→ WHAT YOU ARE ASKED TO DO
The result should be an exact copy of the lines from the one with "There is therefore" through the last line of the data below, both included.

Stored records:

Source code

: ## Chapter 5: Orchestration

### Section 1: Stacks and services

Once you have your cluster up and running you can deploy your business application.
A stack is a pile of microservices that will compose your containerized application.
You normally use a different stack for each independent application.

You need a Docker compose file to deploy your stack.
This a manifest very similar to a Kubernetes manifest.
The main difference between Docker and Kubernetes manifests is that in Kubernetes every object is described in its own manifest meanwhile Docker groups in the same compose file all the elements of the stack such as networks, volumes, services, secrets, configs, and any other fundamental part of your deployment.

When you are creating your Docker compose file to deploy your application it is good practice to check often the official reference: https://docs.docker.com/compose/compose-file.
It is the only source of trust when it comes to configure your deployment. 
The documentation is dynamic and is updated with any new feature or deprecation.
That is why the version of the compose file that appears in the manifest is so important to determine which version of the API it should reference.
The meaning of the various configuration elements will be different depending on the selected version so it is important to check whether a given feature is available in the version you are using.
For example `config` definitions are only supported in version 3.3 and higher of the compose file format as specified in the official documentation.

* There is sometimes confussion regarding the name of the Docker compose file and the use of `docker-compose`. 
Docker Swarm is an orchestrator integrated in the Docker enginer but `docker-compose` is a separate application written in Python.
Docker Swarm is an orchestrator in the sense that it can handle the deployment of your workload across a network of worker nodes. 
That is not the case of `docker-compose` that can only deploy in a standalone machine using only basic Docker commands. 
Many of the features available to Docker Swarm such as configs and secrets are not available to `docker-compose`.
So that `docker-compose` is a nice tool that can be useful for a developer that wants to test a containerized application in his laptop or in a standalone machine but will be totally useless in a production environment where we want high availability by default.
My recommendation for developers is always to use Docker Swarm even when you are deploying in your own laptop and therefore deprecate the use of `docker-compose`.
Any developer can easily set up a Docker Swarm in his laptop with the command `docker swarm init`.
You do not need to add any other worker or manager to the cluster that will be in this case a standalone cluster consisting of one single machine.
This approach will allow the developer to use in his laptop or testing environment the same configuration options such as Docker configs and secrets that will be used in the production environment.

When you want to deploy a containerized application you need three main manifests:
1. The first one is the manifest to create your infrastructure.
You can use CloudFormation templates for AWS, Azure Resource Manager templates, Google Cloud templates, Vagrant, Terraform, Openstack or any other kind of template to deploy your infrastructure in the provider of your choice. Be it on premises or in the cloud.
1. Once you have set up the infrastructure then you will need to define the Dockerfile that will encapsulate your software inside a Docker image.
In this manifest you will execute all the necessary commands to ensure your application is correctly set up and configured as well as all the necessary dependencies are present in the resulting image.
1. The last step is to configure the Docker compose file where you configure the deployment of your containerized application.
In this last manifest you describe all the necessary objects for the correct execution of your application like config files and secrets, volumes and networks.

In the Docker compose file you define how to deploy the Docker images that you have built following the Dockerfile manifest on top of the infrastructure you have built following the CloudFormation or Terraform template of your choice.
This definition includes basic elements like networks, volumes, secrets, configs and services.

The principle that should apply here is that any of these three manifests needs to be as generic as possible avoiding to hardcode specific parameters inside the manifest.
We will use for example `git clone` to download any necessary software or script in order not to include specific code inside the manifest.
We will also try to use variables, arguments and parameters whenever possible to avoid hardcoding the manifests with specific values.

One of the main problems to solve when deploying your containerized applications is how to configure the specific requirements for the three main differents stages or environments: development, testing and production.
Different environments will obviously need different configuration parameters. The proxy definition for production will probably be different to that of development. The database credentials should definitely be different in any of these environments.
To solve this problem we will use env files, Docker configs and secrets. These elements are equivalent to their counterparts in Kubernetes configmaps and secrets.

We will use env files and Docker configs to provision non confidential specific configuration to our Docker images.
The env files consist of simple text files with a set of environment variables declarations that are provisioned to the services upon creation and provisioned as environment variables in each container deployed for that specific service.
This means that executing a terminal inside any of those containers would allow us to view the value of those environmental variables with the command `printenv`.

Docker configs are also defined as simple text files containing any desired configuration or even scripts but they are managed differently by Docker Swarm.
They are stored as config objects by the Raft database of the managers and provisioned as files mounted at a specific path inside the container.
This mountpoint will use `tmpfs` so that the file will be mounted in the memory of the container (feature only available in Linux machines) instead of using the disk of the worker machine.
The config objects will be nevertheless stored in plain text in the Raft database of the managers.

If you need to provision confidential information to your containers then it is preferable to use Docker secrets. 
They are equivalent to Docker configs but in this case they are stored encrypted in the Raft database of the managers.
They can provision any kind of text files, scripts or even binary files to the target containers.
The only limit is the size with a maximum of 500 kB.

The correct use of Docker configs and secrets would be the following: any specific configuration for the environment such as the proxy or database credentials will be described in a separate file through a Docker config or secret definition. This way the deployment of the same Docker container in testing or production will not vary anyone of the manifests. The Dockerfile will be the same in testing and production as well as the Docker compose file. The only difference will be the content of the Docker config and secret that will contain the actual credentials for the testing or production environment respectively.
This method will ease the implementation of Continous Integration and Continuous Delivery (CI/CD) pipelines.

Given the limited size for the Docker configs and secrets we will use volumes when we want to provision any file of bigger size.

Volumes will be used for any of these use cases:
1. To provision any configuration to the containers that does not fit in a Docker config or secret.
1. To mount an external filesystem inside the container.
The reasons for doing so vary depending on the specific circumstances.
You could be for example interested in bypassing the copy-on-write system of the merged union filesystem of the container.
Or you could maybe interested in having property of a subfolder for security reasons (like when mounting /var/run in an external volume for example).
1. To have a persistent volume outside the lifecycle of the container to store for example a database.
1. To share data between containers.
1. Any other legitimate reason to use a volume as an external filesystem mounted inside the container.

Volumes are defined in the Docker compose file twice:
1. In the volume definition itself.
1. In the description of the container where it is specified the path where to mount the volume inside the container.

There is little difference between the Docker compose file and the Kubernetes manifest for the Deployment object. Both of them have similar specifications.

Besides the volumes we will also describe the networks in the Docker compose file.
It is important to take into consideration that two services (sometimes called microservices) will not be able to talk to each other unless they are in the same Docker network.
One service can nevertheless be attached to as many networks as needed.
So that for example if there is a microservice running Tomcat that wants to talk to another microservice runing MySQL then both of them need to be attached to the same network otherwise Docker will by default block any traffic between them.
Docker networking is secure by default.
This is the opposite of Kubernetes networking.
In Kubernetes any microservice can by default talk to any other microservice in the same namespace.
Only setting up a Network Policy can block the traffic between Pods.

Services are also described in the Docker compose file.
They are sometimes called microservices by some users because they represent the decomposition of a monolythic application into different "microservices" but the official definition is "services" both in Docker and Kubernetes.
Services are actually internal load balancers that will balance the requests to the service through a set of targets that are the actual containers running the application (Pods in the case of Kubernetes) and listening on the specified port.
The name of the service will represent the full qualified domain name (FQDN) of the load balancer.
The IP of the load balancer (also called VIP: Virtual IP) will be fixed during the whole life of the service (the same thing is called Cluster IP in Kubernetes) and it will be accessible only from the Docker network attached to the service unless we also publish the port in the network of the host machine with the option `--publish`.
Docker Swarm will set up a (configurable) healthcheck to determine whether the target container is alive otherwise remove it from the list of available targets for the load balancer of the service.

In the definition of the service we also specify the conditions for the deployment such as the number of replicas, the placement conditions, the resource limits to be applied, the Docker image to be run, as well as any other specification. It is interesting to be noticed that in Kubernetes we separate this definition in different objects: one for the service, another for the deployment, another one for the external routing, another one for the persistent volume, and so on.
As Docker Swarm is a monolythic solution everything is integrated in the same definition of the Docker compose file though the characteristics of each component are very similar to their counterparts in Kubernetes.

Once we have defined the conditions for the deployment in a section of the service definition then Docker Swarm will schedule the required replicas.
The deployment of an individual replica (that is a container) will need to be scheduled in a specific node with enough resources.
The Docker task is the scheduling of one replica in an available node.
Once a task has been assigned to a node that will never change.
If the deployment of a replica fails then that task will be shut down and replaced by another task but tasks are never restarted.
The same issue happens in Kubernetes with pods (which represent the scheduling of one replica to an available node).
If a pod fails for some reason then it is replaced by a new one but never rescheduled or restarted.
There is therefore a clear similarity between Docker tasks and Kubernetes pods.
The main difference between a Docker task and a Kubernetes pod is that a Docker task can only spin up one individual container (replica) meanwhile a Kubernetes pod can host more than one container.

→ REPLY TO THE EXERCISE
There is therefore a clear similarity between Docker tasks and Kubernetes pods.
The main difference between a Docker task and a Kubernetes pod is that a Docker task can only spin up one individual container (replica) meanwhile a Kubernetes pod can host more than one container.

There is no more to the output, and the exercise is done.